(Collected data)

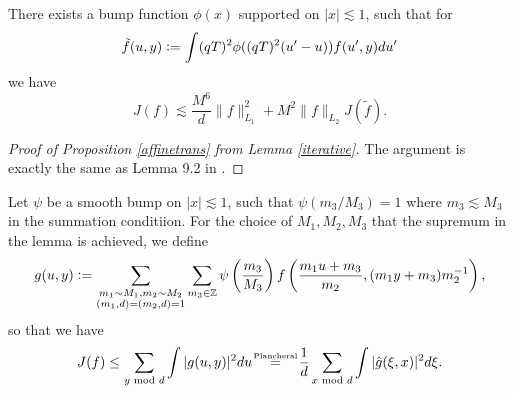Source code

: \begin{lemma} \label{iterative}
    There exists a bump function $\phi(x)$ supported on $|x|\lesssim 1$, such that for \[
    \tilde{f}(u,y) \mathrel{\mathop:}= \int (qT)^2 \phi((qT)^2(u'-u)) f(u',y) du'
    \]
    we have \[
    J(f)\lesssim \frac{M^6}{d}\|f\|_{L_1}^2 + M^2 \|f\|_{L_2} J(\tilde{f}).
    \]
\end{lemma}

\begin{proof}[Proof of Proposition \ref{affinetrans} from Lemma \ref{iterative}]
    The argument is exactly the same as Lemma 9.2 in \cite{GM2024}.
\end{proof}
Let $\psi$ be a smooth bump on $|x|\lesssim 1$, such that $\psi(m_3/M_3)=1$ where $m_3\lesssim M_3$ in the summation conditiion. 
For the choice of $M_1,M_2,M_3$ that the supremum in the lemma is achieved, we define \[
    g(u,y)\mathrel{\mathop:}=\sum_{\substack{m_1\sim M_1,m_2\sim M_2\\ (m_1,d)=(m_2,d)=1}} \sum_{m_3\in \mathbb{Z}} \psi\left(\frac{m_3}{M_3}\right)f\left(\frac{m_1 u+m_3}{m_2} , (m_1 y+m_3)m_2^{-1}\right),
\]so that we have \[
J(f)\leq \sum_{y\mod d} \int |g(u,y)|^2 du \quad \stackeq{Plancheral} \quad  \frac{1}{d}\sum_{x\mod d} \int |\hat{g}(\xi,x)|^2 d\xi.
\]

**Task to complete:** All that is wanted is the lines from the one containing "There exists a" through the last line of the records, restated word for word.

**Solution:**
    There exists a bump function $\phi(x)$ supported on $|x|\lesssim 1$, such that for \[
    \tilde{f}(u,y) \mathrel{\mathop:}= \int (qT)^2 \phi((qT)^2(u'-u)) f(u',y) du'
    \]
    we have \[
    J(f)\lesssim \frac{M^6}{d}\|f\|_{L_1}^2 + M^2 \|f\|_{L_2} J(\tilde{f}).
    \]
\end{lemma}

\begin{proof}[Proof of Proposition \ref{affinetrans} from Lemma \ref{iterative}]
    The argument is exactly the same as Lemma 9.2 in \cite{GM2024}.
\end{proof}
Let $\psi$ be a smooth bump on $|x|\lesssim 1$, such that $\psi(m_3/M_3)=1$ where $m_3\lesssim M_3$ in the summation conditiion. 
For the choice of $M_1,M_2,M_3$ that the supremum in the lemma is achieved, we define \[
    g(u,y)\mathrel{\mathop:}=\sum_{\substack{m_1\sim M_1,m_2\sim M_2\\ (m_1,d)=(m_2,d)=1}} \sum_{m_3\in \mathbb{Z}} \psi\left(\frac{m_3}{M_3}\right)f\left(\frac{m_1 u+m_3}{m_2} , (m_1 y+m_3)m_2^{-1}\right),
\]so that we have \[
J(f)\leq \sum_{y\mod d} \int |g(u,y)|^2 du \quad \stackeq{Plancheral} \quad  \frac{1}{d}\sum_{x\mod d} \int |\hat{g}(\xi,x)|^2 d\xi.
\]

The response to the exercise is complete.